Single by Tom Petty and the Heartbreakers

from the album You're Gonna Get It!
- B-side: "No Second Thoughts"
- Released: June 1978
- Recorded: Late 1977
- Studio: Shelter Studios, Hollywood
- Genre: Hard rock; power pop;
- Length: 2:26
- Label: Shelter
- Songwriter: Tom Petty
- Producers: Denny Cordell; Noah Shark; Tom Petty;

Tom Petty and the Heartbreakers singles chronology
| "Breakdown" (1977) | "I Need to Know" (1978) | "Listen to Her Heart" (1978) |

= I Need to Know (Tom Petty and the Heartbreakers song) =

"I Need to Know" is a song written by Tom Petty and recorded by American rock band Tom Petty and the Heartbreakers.

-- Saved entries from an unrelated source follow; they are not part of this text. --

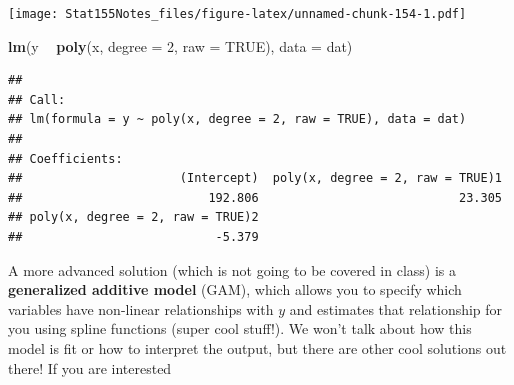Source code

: \documentclass[]{book}
\newenvironment{Shaded}{\begin{snugshade}}{\end{snugshade}}
\newcommand{\DataTypeTok}[1]{\textcolor[rgb]{0.13,0.29,0.53}{#1}}
\newcommand{\DecValTok}[1]{\textcolor[rgb]{0.00,0.00,0.81}{#1}}
\newcommand{\KeywordTok}[1]{\textcolor[rgb]{0.13,0.29,0.53}{\textbf{#1}}}
\newcommand{\NormalTok}[1]{#1}
\newcommand{\OperatorTok}[1]{\textcolor[rgb]{0.81,0.36,0.00}{\textbf{#1}}}
\newcommand{\OtherTok}[1]{\textcolor[rgb]{0.56,0.35,0.01}{#1}}
\newcommand{\StringTok}[1]{\textcolor[rgb]{0.31,0.60,0.02}{#1}}
\begin{document}
\begin{Shaded}
\end{Shaded}

\texttt{[image: Stat155Notes\_files/figure-latex/unnamed-chunk-154-1.pdf]}

\begin{Shaded}
\begin{Highlighting}[]
\KeywordTok{lm}\NormalTok{(y }\OperatorTok{~}\StringTok{ }\KeywordTok{poly}\NormalTok{(x, }\DataTypeTok{degree =} \DecValTok{2}\NormalTok{, }\DataTypeTok{raw =} \OtherTok{TRUE}\NormalTok{), }\DataTypeTok{data =}\NormalTok{ dat)}
\end{Highlighting}
\end{Shaded}

\begin{verbatim}
## 
## Call:
## lm(formula = y ~ poly(x, degree = 2, raw = TRUE), data = dat)
## 
## Coefficients:
##                      (Intercept)  poly(x, degree = 2, raw = TRUE)1  
##                          192.806                            23.305  
## poly(x, degree = 2, raw = TRUE)2  
##                           -5.379
\end{verbatim}

A more advanced solution (which is not going to be covered in class) is a \textbf{generalized additive model} (GAM), which allows you to specify which variables have non-linear relationships with \(y\) and estimates that relationship for you using spline functions (super cool stuff!). We won't talk about how this model is fit or how to interpret the output, but there are other cool solutions out there! If you are interested
\end{document}
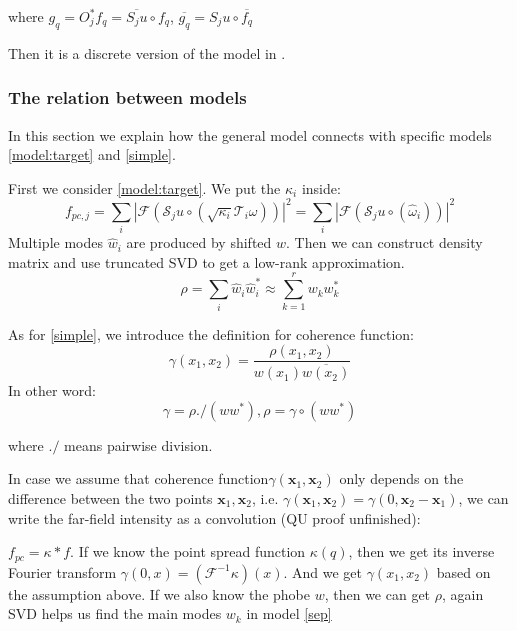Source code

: \documentclass{article}
\numberwithin{equation}{section}
\begin{document}
where $g_q = O_j^*f_q =  \overline{S_ju} \circ f_q$, $\overline{g_q} = S_ju \circ \overline{f_q}$

Then it is a discrete version of the model in \cite{psf}.  

\subsubsection{The relation between models}
 \label{section:reference}
In this section we explain how the general model connects with specific models \eqref{model:target} and \eqref{simple}. 

First we consider \eqref{model:target}. We put the $\kappa_{i}$ inside:
\begin{equation}
f_{p c, j}=\sum_{i} \left|\mathcal{F}\left( \mathcal{S}_{j} u \circ \left( \sqrt{\kappa_{i}}\mathcal{T}_{i} \omega\right) \right)\right|^{2}
=
\sum_{i} \left|\mathcal{F}\left( \mathcal{S}_{j} u \circ \left( \hat{\omega}_i\right) \right)\right|^{2}
\end{equation}
Multiple modes $\hat{w}_i$ are produced by shifted $w$. Then we can construct density matrix and use truncated SVD to get a low-rank approximation. 
$$
\rho = \sum_i \hat{w}_i \hat{w}_i^* \approx \sum_{k=1}^{r} w_k w_k^* 
$$

As for \eqref{simple}, we introduce the definition for coherence function:
$$
\gamma(x_1,x_2) = \dfrac{\rho(x_1,x_2)}{w(x_1) \overline{w(x_2)} }
$$
In other word:
\begin{equation}
\gamma = \rho ./ ( w w^*), \rho = \gamma \circ (ww^*)
\end{equation}



where $./$ means pairwise division.

In case we assume that coherence function$\gamma\left(\mathbf{x}_{1}, \mathbf{x}_{2}\right)$ only depends on the difference between
the two points $\mathbf{x}_{1}, \mathbf{x}_{2}$, i.e. $\gamma\left(\mathbf{x}_{1}, \mathbf{x}_{2}\right)=\gamma\left(0, \mathbf{x}_{2}-\mathbf{x}_{1}\right)$, we can write the far-field intensity as a convolution\cite{psf} (QU proof unfinished):

$f_{pc} = \kappa * f $. If we know the point spread function $\kappa(q)$, then we get its inverse Fourier transform $\gamma(0,x) = (\mathcal{F}^{-1}\kappa)(x)$. And we get $\gamma(x_1,x_2)$ based on the assumption above.  If we also know the phobe $w$, then we can get $\rho$, again SVD helps us find the main modes $w_k$ in model \eqref{sep}
\end{document}
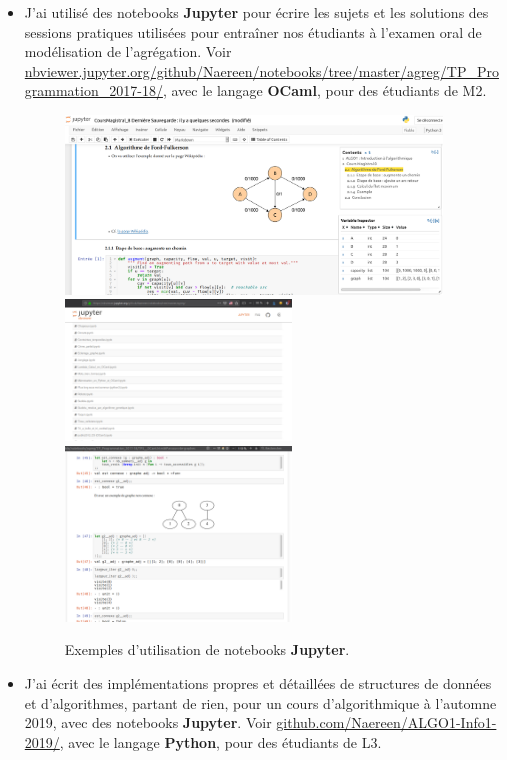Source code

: \documentclass[runningheads]{llncs}
\newcommand{\Jupyter}{\textbf{Jupyter}}
\begin{document}
\begin{itemize}
    \item
    J'ai utilisé des notebooks \Jupyter{} pour écrire les sujets et les solutions des sessions pratiques utilisées pour entraîner nos étudiants à l'examen oral de modélisation de l'agrégation.
    Voir \url{nbviewer.jupyter.org/github/Naereen/notebooks/tree/master/agreg/TP_Programmation_2017-18/},
    avec le langage \textbf{OCaml}, pour des étudiants de M2.

    \begin{figure}[!h]
        \centering
        \includegraphics[width=10cm]{apercu_ENS_agreg_4.png}
        \includegraphics[width=6cm]{apercu_ENS_agreg_1.png}
        \includegraphics[width=6cm]{apercu_ENS_agreg_3.png}
        \caption{Exemples d'utilisation de notebooks \Jupyter.}
        \label{}
    \end{figure}


    \item
    J'ai écrit des implémentations propres et détaillées de structures de données et d'algorithmes, partant de rien, pour un cours d'algorithmique à l'automne 2019, avec des notebooks \Jupyter.
    Voir \url{github.com/Naereen/ALGO1-Info1-2019/},
    avec le langage \textbf{Python}, pour des étudiants de L3.


\end{itemize}
\end{document}
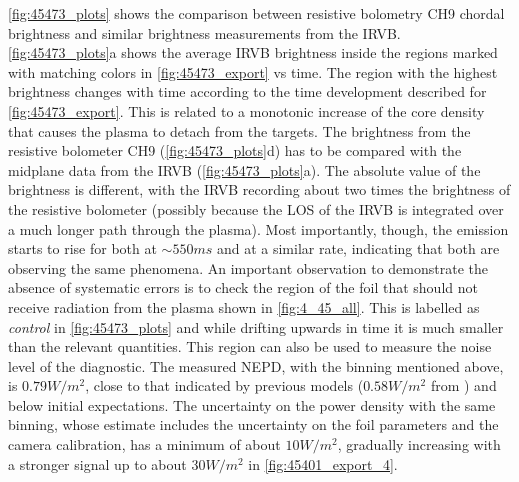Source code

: \autoref{fig:45473_plots} shows the comparison between resistive bolometry CH9 chordal brightness and similar brightness measurements from the IRVB. \autoref{fig:45473_plots}a shows the average IRVB brightness inside the regions marked with matching colors in \autoref{fig:45473_export} vs time. The region with the highest brightness changes with time according to the time development described for \autoref{fig:45473_export}. This is related to a monotonic increase of the core density that causes the plasma to detach from the targets.
The brightness from the resistive bolometer CH9 (\autoref{fig:45473_plots}d) has to be compared with the midplane data from the IRVB (\autoref{fig:45473_plots}a). The absolute value of the brightness is different, with the IRVB recording about two times the brightness of the resistive bolometer (possibly because the LOS of the IRVB is integrated over a much longer path through the plasma). Most importantly, though, the emission starts to rise for both at $\sim550ms$ and at a similar rate, indicating that both are observing the same phenomena. An important observation to demonstrate the absence of systematic errors is to check the region of the foil that should not receive radiation from the plasma shown in \autoref{fig:4_45_all}. This is labelled as \emph{control} in \autoref{fig:45473_plots} and while drifting upwards in time it is much smaller than the relevant quantities. This region can also be used to measure the noise level of the diagnostic. The measured NEPD, with the binning mentioned above, is $0.79 W/m^2$, close to that indicated by previous models ($0.58W/m^2$ from \cite{Pandya2014b}) and below initial expectations. The uncertainty on the power density with the same binning, whose estimate includes the uncertainty on the foil parameters and the camera calibration, has a minimum of about $10 W/m^2$, gradually increasing with a stronger signal up to about $30 W/m^2$ in \autoref{fig:45401_export_4}.

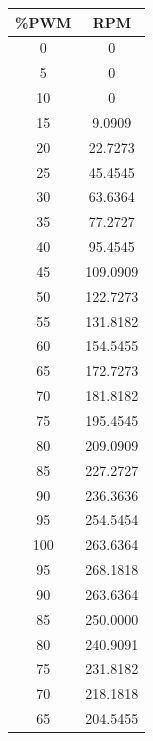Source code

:                \begin{table}[h!]
                    \centering
                    \begin{tabular}{|c|c|}
                         \hline
                         \textbf{\%PWM} & \textbf{RPM} \\
                         \hline
                         0 & 0 \\
                         5 & 0 \\
                         10 & 0 \\
                         15 & 9.0909 \\
                         20 & 22.7273 \\
                         25 & 45.4545 \\
                         30 & 63.6364 \\
                         35 & 77.2727 \\
                         40 & 95.4545 \\
                         45 & 109.0909 \\
                         50 & 122.7273 \\
                         55 & 131.8182 \\
                         60 & 154.5455 \\
                         65 & 172.7273 \\
                         70 & 181.8182 \\
                         75 & 195.4545 \\
                         80 & 209.0909 \\
                         85 & 227.2727 \\
                         90 & 236.3636 \\
                         95 & 254.5454 \\
                         100 & 263.6364 \\
                         95 & 268.1818 \\
                         90 & 263.6364 \\
                         85 & 250.0000 \\
                         80 & 240.9091 \\
                         75 & 231.8182 \\
                         70 & 218.1818 \\
                         65 & 204.5455 \\

\end{tabular}
\end{table}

It was released in 1978 as the first single from their second album You're Gonna Get It!. It peaked at #41 on the Billboard Hot 100 singles chart in 1978. This song as well as "Listen to Her Heart" was already being played live in concert as early as June 14, 1977, as is evidenced in a performance on Germany's music television show "Rockpalast".

Cash Box said that it is "hard driving rock 'n' roll" and that "the hook repeats hypnotically as the guitars drive the message home." Record World called it an "energetic rocker."

==Other versions==
Stevie Nicks has been performing "I Need to Know" live in her solo concerts since 1981. Nicks also performed this song with Petty together on his 30th anniversary concert (which was filmed and released on DVD as Runnin' Down a Dream).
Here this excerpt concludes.